• **About this task**
Scan the data. Collect each line that contains the word "aplicação".
Start of Data records
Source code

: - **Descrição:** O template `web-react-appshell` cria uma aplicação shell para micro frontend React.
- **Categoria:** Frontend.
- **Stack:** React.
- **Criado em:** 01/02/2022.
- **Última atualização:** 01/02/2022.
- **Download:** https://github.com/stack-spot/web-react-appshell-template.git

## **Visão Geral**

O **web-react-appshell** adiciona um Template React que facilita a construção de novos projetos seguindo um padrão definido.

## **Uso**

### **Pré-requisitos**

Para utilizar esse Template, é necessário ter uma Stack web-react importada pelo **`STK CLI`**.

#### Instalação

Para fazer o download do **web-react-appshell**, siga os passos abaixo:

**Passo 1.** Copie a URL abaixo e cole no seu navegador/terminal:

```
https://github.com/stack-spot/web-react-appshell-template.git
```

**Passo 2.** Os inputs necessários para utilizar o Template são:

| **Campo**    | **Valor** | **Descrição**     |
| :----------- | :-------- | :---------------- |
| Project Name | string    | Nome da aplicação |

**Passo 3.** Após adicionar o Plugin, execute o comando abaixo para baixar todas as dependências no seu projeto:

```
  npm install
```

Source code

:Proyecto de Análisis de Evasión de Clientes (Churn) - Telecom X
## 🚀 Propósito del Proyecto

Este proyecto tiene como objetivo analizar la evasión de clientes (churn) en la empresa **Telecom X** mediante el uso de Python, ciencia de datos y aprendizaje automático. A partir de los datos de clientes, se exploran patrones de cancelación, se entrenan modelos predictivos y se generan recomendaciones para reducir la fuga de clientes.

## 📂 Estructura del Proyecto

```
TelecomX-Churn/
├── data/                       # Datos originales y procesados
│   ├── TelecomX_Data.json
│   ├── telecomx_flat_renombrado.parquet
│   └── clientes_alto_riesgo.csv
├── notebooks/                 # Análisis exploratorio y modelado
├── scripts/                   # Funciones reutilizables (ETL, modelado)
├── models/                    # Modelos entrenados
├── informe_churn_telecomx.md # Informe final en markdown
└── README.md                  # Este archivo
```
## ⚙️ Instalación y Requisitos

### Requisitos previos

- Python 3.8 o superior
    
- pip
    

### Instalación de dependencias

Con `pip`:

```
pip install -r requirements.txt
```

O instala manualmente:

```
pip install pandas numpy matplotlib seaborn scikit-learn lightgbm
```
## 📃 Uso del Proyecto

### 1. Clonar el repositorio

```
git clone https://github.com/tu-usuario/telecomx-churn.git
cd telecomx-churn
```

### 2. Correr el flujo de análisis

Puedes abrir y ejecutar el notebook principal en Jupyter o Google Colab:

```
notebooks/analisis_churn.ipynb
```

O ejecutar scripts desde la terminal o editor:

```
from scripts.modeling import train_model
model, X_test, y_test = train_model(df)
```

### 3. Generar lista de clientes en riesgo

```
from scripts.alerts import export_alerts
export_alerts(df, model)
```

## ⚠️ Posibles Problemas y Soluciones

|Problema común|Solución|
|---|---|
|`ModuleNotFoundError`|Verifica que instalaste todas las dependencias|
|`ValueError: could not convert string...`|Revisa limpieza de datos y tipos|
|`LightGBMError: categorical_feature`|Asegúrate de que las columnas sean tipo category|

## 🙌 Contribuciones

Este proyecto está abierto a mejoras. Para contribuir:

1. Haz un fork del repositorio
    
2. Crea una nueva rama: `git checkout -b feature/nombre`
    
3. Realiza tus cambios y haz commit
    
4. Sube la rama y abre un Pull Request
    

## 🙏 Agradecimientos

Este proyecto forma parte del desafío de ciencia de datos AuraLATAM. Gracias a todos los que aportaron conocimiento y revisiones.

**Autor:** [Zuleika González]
End of Data records
• **Response**
: - **Descrição:** O template `web-react-appshell` cria uma aplicação shell para micro frontend React.
| Project Name | string    | Nome da aplicação |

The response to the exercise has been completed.